24 - Se a imobiliária quiser cobrar taxas a elaboração do contrato,
ficha cadastral, etc., o inquilino deverá pagar?
Não. Estas despesas devem ser pagas pelo proprietário do imóvel.
25 - Muitas vezes, quando o inquilino se recusa a pagar as taxas
cobradas pelas imobiliárias (ficha cadastral, elaboração de contrato ,
etc.), corre o risco de não conseguir alugar o imóvel. O que este
inquilino deve fazer nesta situação?
A FundaçãoProcon-SP orienta este inquilino a pedir um recibo
discriminando o pagamento. Uma outra alternativa é o inquilino pagar com
um cheque nominal, tendo o cuidado de escrever no verso do cheque a
finalidade do pagamento (por exemplo, "este valor refere-se ao pagamento
da taxa de ficha cadastral, cobrado pela imobiliária Casas & Casas
Ltda"). Deste modo, depois que estiver dentro do imóvel, o inquilino
poderá fazer uma reclamação junto a um órgão de defesa do consumidor.
26 - Se o inquilino morrer, sua família pode continuar morando no
imóvel?
Sim. Morrendo o inquilino, a locação é assumida pela mulher (cônjuge) ou
companheira e, sucessivamente, pelos herdeiros e pessoas que viviam na
dependência econômica do locatário, como por exemplo, seus filhos.

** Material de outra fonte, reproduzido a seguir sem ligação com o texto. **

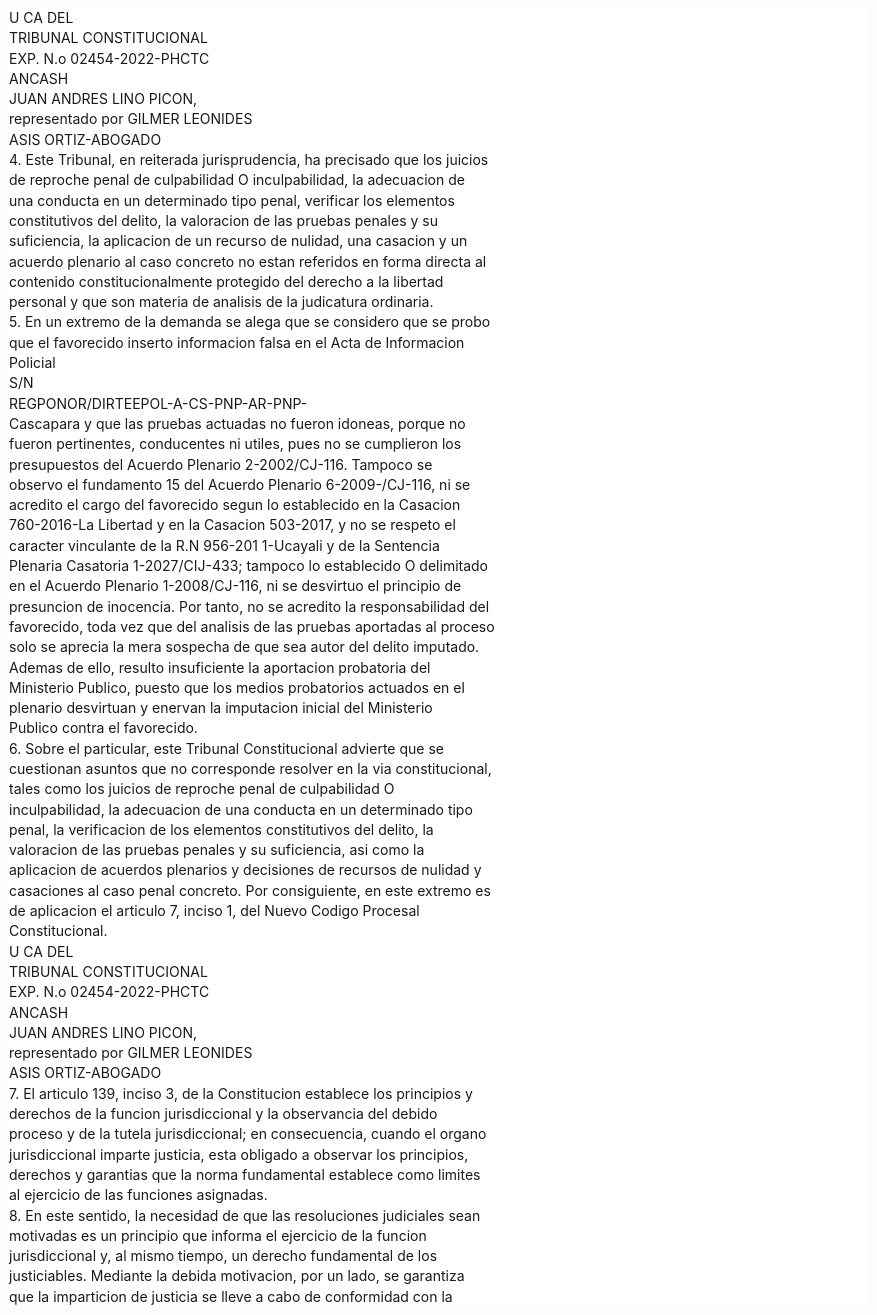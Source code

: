 U CA DEL  
TRIBUNAL CONSTITUCIONAL  
EXP. N.o 02454-2022-PHCTC  
ANCASH  
JUAN ANDRES LINO PICON,  
representado por GILMER LEONIDES  
ASIS ORTIZ-ABOGADO  
4. Este Tribunal, en reiterada jurisprudencia, ha precisado que los juicios  
de reproche penal de culpabilidad O inculpabilidad, la adecuacion de  
una conducta en un determinado tipo penal, verificar los elementos  
constitutivos del delito, la valoracion de las pruebas penales y su  
suficiencia, la aplicacion de un recurso de nulidad, una casacion y un  
acuerdo plenario al caso concreto no estan referidos en forma directa al  
contenido constitucionalmente protegido del derecho a la libertad  
personal y que son materia de analisis de la judicatura ordinaria.  
5. En un extremo de la demanda se alega que se considero que se probo  
que el favorecido inserto informacion falsa en el Acta de Informacion  
Policial  
S/N  
REGPONOR/DIRTEEPOL-A-CS-PNP-AR-PNP-  
Cascapara y que las pruebas actuadas no fueron idoneas, porque no  
fueron pertinentes, conducentes ni utiles, pues no se cumplieron los  
presupuestos del Acuerdo Plenario 2-2002/CJ-116. Tampoco se  
observo el fundamento 15 del Acuerdo Plenario 6-2009-/CJ-116, ni se  
acredito el cargo del favorecido segun lo establecido en la Casacion  
760-2016-La Libertad y en la Casacion 503-2017, y no se respeto el  
caracter vinculante de la R.N 956-201 1-Ucayali y de la Sentencia  
Plenaria Casatoria 1-2027/CIJ-433; tampoco lo establecido O delimitado  
en el Acuerdo Plenario 1-2008/CJ-116, ni se desvirtuo el principio de  
presuncion de inocencia. Por tanto, no se acredito la responsabilidad del  
favorecido, toda vez que del analisis de las pruebas aportadas al proceso  
solo se aprecia la mera sospecha de que sea autor del delito imputado.  
Ademas de ello, resulto insuficiente la aportacion probatoria del  
Ministerio Publico, puesto que los medios probatorios actuados en el  
plenario desvirtuan y enervan la imputacion inicial del Ministerio  
Publico contra el favorecido.  
6. Sobre el particular, este Tribunal Constitucional advierte que se  
cuestionan asuntos que no corresponde resolver en la via constitucional,  
tales como los juicios de reproche penal de culpabilidad O  
inculpabilidad, la adecuacion de una conducta en un determinado tipo  
penal, la verificacion de los elementos constitutivos del delito, la  
valoracion de las pruebas penales y su suficiencia, asi como la  
aplicacion de acuerdos plenarios y decisiones de recursos de nulidad y  
casaciones al caso penal concreto. Por consiguiente, en este extremo es  
de aplicacion el articulo 7, inciso 1, del Nuevo Codigo Procesal  
Constitucional.  
U CA DEL  
TRIBUNAL CONSTITUCIONAL  
EXP. N.o 02454-2022-PHCTC  
ANCASH  
JUAN ANDRES LINO PICON,  
representado por GILMER LEONIDES  
ASIS ORTIZ-ABOGADO  
7. El articulo 139, inciso 3, de la Constitucion establece los principios y  
derechos de la funcion jurisdiccional y la observancia del debido  
proceso y de la tutela jurisdiccional; en consecuencia, cuando el organo  
jurisdiccional imparte justicia, esta obligado a observar los principios,  
derechos y garantias que la norma fundamental establece como limites  
al ejercicio de las funciones asignadas.  
8. En este sentido, la necesidad de que las resoluciones judiciales sean  
motivadas es un principio que informa el ejercicio de la funcion  
jurisdiccional y, al mismo tiempo, un derecho fundamental de los  
justiciables. Mediante la debida motivacion, por un lado, se garantiza  
que la imparticion de justicia se lleve a cabo de conformidad con la  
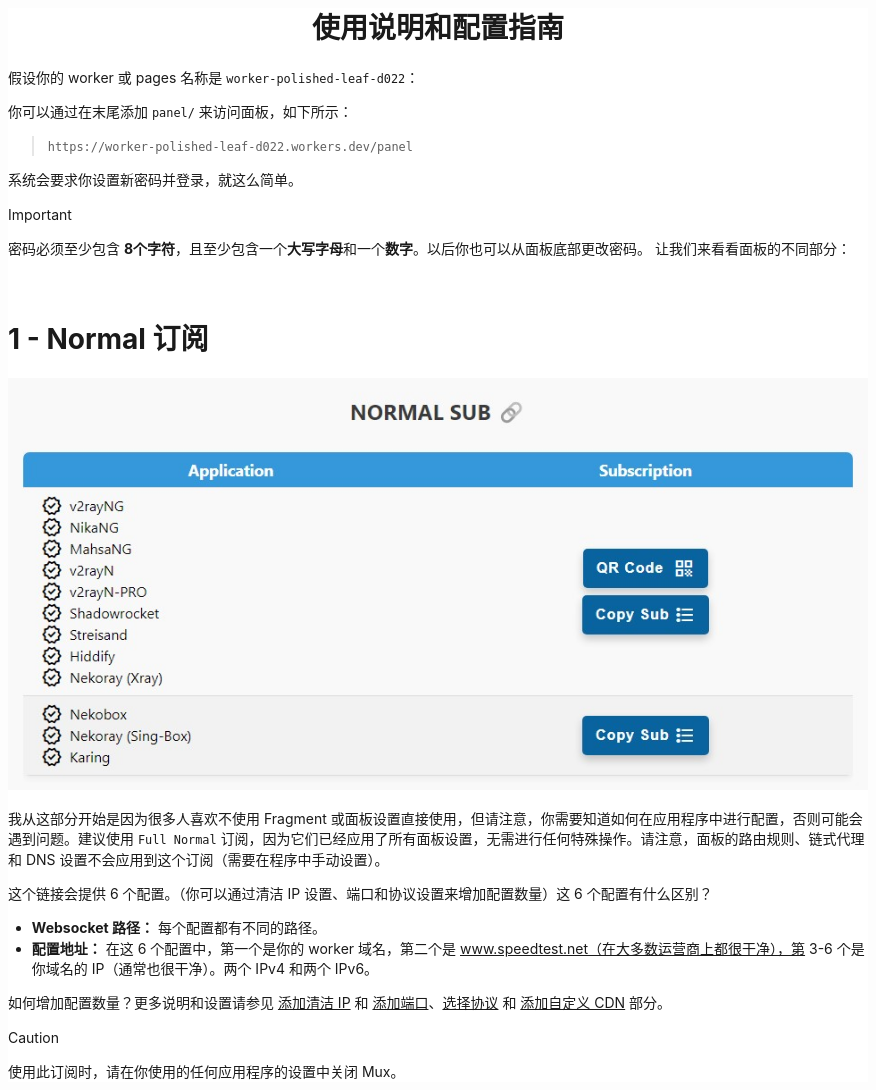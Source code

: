 <h1 align="center">使用说明和配置指南</h1>

假设你的 worker 或 pages 名称是 `worker-polished-leaf-d022`：

你可以通过在末尾添加 `panel/` 来访问面板，如下所示：

>`https://worker-polished-leaf-d022.workers.dev/panel`

系统会要求你设置新密码并登录，就这么简单。

> [!IMPORTANT]
> 密码必须至少包含 **8个字符**，且至少包含一个**大写字母**和一个**数字**。以后你也可以从面板底部更改密码。
让我们来看看面板的不同部分：
<br><br>

# 1 - Normal 订阅

<p align="center">
  <img src="assets/images/Normal-Configs.jpg">
</p>

我从这部分开始是因为很多人喜欢不使用 Fragment 或面板设置直接使用，但请注意，你需要知道如何在应用程序中进行配置，否则可能会遇到问题。建议使用 `Full Normal` 订阅，因为它们已经应用了所有面板设置，无需进行任何特殊操作。请注意，面板的路由规则、链式代理和 DNS 设置不会应用到这个订阅（需要在程序中手动设置）。

这个链接会提供 6 个配置。（你可以通过清洁 IP 设置、端口和协议设置来增加配置数量）这 6 个配置有什么区别？

- **Websocket 路径：** 每个配置都有不同的路径。
- **配置地址：** 在这 6 个配置中，第一个是你的 worker 域名，第二个是 www.speedtest.net（在大多数运营商上都很干净），第 3-6 个是你域名的 IP（通常也很干净）。两个 IPv4 和两个 IPv6。

如何增加配置数量？更多说明和设置请参见 [添加清洁 IP](#1-4--清洁-ip-设置) 和 [添加端口](#1-9--端口选择)、[选择协议](#1-8--协议选择) 和 [添加自定义 CDN](#1-6--自定义-cdn-设置) 部分。

> [!CAUTION]
> 使用此订阅时，请在你使用的任何应用程序的设置中关闭 Mux。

27 - Se o inquilino tiver feito obras (benfeitorias) para melhor
aproveitar o imóvel ou deixá-lo mais bonito, ele tem o direito a receber
de volta o valor gasto nestas obras quando terminar o contrato de
locação?
Não. O proprietário só é obrigado a reembolsar o inquilino pelas
despesas com as obras necessárias para conservação de um imóvel _ são as
chamadas benfeitorias necessárias. Qualquer obra para embelezar ou
melhorar o imóvel é considerada benfeitoria voluntária, e o valor que o
inquilino tenha gasto com elas não será indenizado.
28 - Quais os documentos normalmente exigidos para a elaboração de um
contrato de locação?
Por parte do proprietário: título de propriedade, procuração, se o
contrato for assinado por um representante, cédula de identidade, CPF,
contas de serviços públicos, tais como água, luz, etc. e carnê do IPTU.
Por parte do inquilino: carteira de identidade, CPF e comprovação de
renda (contra-cheque).
Por parte do fiador (se existir): cédula de identidade, CPF, escritura
definitiva do imóvel colocada em fiança e carnê do IPTU do imóvel do
fiador.
LEMBRE-SE:
ao desocupar o imóvel, o inquilino deve solicitar a vistoria e o
comprovante da entrega das chaves ao proprietário ou imobiliária. Senão,
o aluguel pode continuar sendo cobrado.